20 Nov ‘I’m happy to wait for a course,’ said no learner, ever: The benefits of performance support
Our Head of Production Colin Welch looks at the ways performance support methodologies are mixing learner autonomy and organisational alignment to become an increasingly important part of today’s learning ecology.
When I first joined the online learning industry, the mantra for learning design was always ‘content is king’. The most important thing above all else is the quality of the content – good design and good writing.
Back then, in 99% of cases that content was being delivered in the form of eLearning courses – long, linear, unwieldy beasts that could take up to four months to develop and were only accessible via an LMS.
In the modern workplace good quality learning content is obviously still vital, but now I’d argue that ‘context is king’. Anyone working in a 21st century workplace, and especially graduates, are used to being able to get answers immediately.
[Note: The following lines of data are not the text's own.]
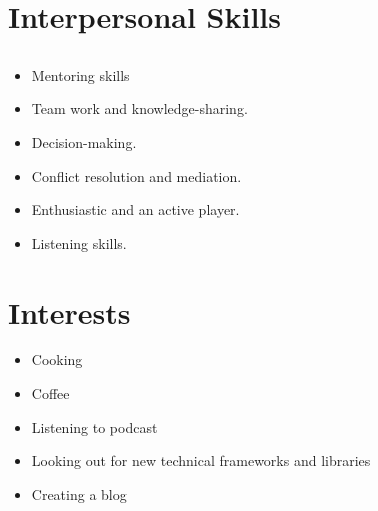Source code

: \documentclass[letterpaper]{twentysecondcv} %
\begin{document}
\section{Interpersonal Skills}

\subsection{}{
	\begin{itemize}
		\item Mentoring skills 
		\item Team work and knowledge-sharing.
		\item Decision-making.
		\item Conflict resolution and mediation.
		\item Enthusiastic and an active player.
		\item Listening skills.
	\end{itemize}
}

\section{Interests}
\begin{itemize}
	\item Cooking
	\item Coffee
	\item Listening to podcast
	\item Looking out for new technical frameworks and libraries
	\item Creating a blog
\end{itemize}
\end{document}
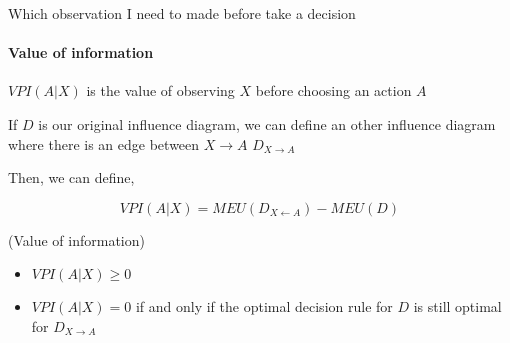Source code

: 
\begin{framed} \centering
Which observation I need to made before take a decision 
\end{framed}

\paragraph{Value of information}

\begin{definition}
 $VPI(A|X)$ is the value of observing $X$ before choosing an action $A$
\end{definition}

If $D$ is our original influence diagram, we can define an other influence diagram where there is an edge between $X \rightarrow A$ $D_{X \rightarrow A}$

Then, we can define,

\begin{equation}\label{eq:vpi}
 VPI(A | X) = MEU(D_{X \leftarrow A}) - MEU(D)
\end{equation}

\begin{figure}[H]
 \centering
 \begin{subfigure}[c]{0.32\textwidth}
 \caption{}
 \label{fig:market_survey_found_withOutObs}
 \end{subfigure}
 \begin{subfigure}[c]{0.32\textwidth}
  \caption{}
 \label{fig:market_survey_found_withObs}
 \end{subfigure}
 \caption{}
 \label{fig:market_survey_found}
\end{figure}

\begin{theorem}(Value of information)
 \begin{itemize}
  \item $VPI(A|X) \geq 0$ 
  \item $VPI(A|X) = 0$ if and only if the optimal decision rule for $D$ is still optimal for $D_{X\rightarrow A}$
 \end{itemize}
\end{theorem}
We’re part of a sharing economy when we’re online now – instantaneously in touch with our friends and colleagues, able to summon a cab via Uber and location based information about what’s around us from Google maps.
In a world where we can find out the best place to get a coffee nearby at the touch of the button, learners are increasingly expecting the same level of instant support during their working day – and if their employer can’t provide good quality on-line performance support (PS), they’ll turn to their colleagues or to the web.
If a learner wants to know something that will increase their productivity now, but the answer is ‘there’s a course being developed about that, it’ll be ready in ten weeks, you can go to the drag and drop on screen 45’ then we’re failing those people. We should recognise and accept that the LMS is not the first place most people will go when they need an answer.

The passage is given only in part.